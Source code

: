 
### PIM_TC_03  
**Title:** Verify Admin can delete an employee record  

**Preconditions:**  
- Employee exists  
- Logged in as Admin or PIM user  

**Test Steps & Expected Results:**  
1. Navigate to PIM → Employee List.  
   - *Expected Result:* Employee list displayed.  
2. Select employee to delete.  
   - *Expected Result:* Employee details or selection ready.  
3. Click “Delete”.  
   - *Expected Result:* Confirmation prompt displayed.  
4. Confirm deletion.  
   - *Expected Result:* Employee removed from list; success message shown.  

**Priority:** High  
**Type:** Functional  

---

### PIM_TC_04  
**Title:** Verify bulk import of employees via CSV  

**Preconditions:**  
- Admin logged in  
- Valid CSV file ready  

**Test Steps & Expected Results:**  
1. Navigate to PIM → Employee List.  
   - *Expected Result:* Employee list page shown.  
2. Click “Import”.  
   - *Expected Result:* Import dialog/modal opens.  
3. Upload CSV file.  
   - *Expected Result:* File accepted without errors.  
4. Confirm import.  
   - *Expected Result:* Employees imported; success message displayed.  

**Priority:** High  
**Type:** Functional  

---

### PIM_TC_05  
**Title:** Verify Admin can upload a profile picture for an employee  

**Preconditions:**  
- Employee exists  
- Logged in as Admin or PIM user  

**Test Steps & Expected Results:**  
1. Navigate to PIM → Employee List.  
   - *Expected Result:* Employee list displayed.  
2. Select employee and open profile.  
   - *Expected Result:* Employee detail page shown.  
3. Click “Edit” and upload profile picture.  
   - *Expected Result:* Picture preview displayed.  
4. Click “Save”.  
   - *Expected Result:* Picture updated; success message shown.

WHAT YOU ARE ASKED TO DO
All of the material, restated exactly, is the expected result.

TASK RESULT
Source code

: 
### PIM_TC_03  
**Title:** Verify Admin can delete an employee record  

**Preconditions:**  
- Employee exists  
- Logged in as Admin or PIM user  

**Test Steps & Expected Results:**  
1. Navigate to PIM → Employee List.  
   - *Expected Result:* Employee list displayed.  
2. Select employee to delete.  
   - *Expected Result:* Employee details or selection ready.  
3. Click “Delete”.  
   - *Expected Result:* Confirmation prompt displayed.  
4. Confirm deletion.  
   - *Expected Result:* Employee removed from list; success message shown.  

**Priority:** High  
**Type:** Functional  

---

### PIM_TC_04  
**Title:** Verify bulk import of employees via CSV  

**Preconditions:**  
- Admin logged in  
- Valid CSV file ready  

**Test Steps & Expected Results:**  
1. Navigate to PIM → Employee List.  
   - *Expected Result:* Employee list page shown.  
2. Click “Import”.  
   - *Expected Result:* Import dialog/modal opens.  
3. Upload CSV file.  
   - *Expected Result:* File accepted without errors.  
4. Confirm import.  
   - *Expected Result:* Employees imported; success message displayed.  

**Priority:** High  
**Type:** Functional  

---

### PIM_TC_05  
**Title:** Verify Admin can upload a profile picture for an employee  

**Preconditions:**  
- Employee exists  
- Logged in as Admin or PIM user  

**Test Steps & Expected Results:**  
1. Navigate to PIM → Employee List.  
   - *Expected Result:* Employee list displayed.  
2. Select employee and open profile.  
   - *Expected Result:* Employee detail page shown.  
3. Click “Edit” and upload profile picture.  
   - *Expected Result:* Picture preview displayed.  
4. Click “Save”.  
   - *Expected Result:* Picture updated; success message shown.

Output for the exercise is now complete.